Again for the purposes of this demonstration, it is an Enterprise Vault database that has been identified, so we can zero on it on these databases and find out what queries or stored procedures are to blame.
Setting up the Performance Monitor
Before setting up the performance monitor, there are a couple of things to note, best practices dictate that you run the performance monitor from a server other than the one you wish to monitor.
This is because the performance monitor can have an adverse affect on CPU, Network and Disk Use due to the fact that the perfmon will be taking its own resources and writing out to disk. If you wish to run the Performance Monitor on the local server that is fine, if you do it remote, it has to be in the same time zone for it to be accurate
To start the performance monitor, you would then Right Click the counter that you just created and then click “Start” and then right click and press “Stop” when you are ready to, however do not start the counter just yet as we need to set up the SQL Profiler
Figure 2: Performance Monitor showing the “DiskQueues” monitor we just set up
Setting up the SQL Profiler Trace
SQL Profilers can be deceptively difficult to set up properly when you first start to get to grips with this tool, as there are just a multitude of options, templates, and ways to filter results, it is however one of the most important tools with in SQL to master.
For this demonstration we will not be including Execution plans or anything like that, we will be keeping to as Vanilla a trace as possible.
If you do start to build up complex traces, I would highly suggest saving it out as a template once you have completed setting it up just the way you want.

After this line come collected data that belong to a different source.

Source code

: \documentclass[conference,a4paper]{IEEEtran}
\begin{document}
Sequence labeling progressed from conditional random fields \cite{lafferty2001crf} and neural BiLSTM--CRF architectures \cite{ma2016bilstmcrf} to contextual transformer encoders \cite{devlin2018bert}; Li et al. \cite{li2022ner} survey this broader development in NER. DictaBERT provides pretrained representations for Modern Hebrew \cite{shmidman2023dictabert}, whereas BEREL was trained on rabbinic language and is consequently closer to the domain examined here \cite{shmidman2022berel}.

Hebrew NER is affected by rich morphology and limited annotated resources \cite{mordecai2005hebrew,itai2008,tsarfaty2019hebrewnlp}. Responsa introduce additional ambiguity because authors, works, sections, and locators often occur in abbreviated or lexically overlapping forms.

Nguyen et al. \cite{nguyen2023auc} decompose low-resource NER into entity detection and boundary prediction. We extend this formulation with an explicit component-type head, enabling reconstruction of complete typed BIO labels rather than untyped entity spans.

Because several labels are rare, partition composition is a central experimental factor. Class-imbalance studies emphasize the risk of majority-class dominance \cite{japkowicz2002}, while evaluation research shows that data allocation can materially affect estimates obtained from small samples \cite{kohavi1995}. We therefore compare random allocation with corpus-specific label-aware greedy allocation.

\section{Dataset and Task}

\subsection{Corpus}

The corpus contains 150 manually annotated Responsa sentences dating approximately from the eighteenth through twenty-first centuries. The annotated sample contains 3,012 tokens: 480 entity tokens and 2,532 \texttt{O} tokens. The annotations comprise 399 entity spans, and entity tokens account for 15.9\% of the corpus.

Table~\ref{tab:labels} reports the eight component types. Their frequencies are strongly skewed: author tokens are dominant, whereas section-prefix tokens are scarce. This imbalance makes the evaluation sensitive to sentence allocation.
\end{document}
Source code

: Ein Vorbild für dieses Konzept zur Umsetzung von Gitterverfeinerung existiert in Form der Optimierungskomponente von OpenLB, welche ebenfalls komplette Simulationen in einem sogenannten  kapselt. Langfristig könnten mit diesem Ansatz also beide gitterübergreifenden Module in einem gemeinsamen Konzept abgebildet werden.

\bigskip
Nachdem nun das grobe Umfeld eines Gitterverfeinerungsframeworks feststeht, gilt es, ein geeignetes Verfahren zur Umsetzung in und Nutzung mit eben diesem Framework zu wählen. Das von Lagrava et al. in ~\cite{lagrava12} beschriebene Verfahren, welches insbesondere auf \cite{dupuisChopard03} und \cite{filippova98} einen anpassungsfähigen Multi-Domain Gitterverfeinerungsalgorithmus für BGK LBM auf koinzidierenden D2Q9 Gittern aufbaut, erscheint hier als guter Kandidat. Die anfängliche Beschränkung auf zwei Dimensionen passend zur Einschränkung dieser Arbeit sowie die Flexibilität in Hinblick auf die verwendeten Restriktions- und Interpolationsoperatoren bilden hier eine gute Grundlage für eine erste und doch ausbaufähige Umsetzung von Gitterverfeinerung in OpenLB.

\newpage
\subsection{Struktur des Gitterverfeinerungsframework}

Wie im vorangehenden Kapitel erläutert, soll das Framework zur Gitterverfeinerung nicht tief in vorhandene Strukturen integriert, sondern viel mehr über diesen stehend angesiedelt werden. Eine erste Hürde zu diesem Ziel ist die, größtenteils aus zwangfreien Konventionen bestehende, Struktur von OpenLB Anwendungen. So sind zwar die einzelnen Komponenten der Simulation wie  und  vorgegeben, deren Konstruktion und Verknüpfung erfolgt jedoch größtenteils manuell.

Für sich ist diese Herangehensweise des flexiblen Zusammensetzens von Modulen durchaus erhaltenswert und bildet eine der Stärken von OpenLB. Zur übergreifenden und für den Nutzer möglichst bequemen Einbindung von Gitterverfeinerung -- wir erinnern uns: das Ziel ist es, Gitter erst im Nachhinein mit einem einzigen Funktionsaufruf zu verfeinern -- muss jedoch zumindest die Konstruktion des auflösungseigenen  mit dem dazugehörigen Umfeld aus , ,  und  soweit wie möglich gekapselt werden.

The reason we took out the ExistingConnection and Audit Login/Logout is that they’re useful for a specific set of troubleshooting maybe when you have an application that is exhausting the amount of allowed connections and you’re not sure whether its logging out properly. However in this circumstance its needless noise.
Figure 3: SQL Server Profiler set up to run the traces we need
Running the Traces and Performance Collector
Figure 4: Selecting the Performance Counters to load
Analyzing the Combined Trace and Performance Counters
Now that we have loaded up the Trace file and imported the performance data, we will now see a graph of each disks that has been collected along with its peaks that you would normally see in a regular performance monitor.
The real value in this however is that you can select a peak in the graph and based on the times matching up it will show you which SQL Query was being run at that time. This is why it was important to make sure the server you ran the PerfMon from has the same time stamps as the SQL Server itself, if they are off by a couple of minutes, this can skew the results and give you some false positives.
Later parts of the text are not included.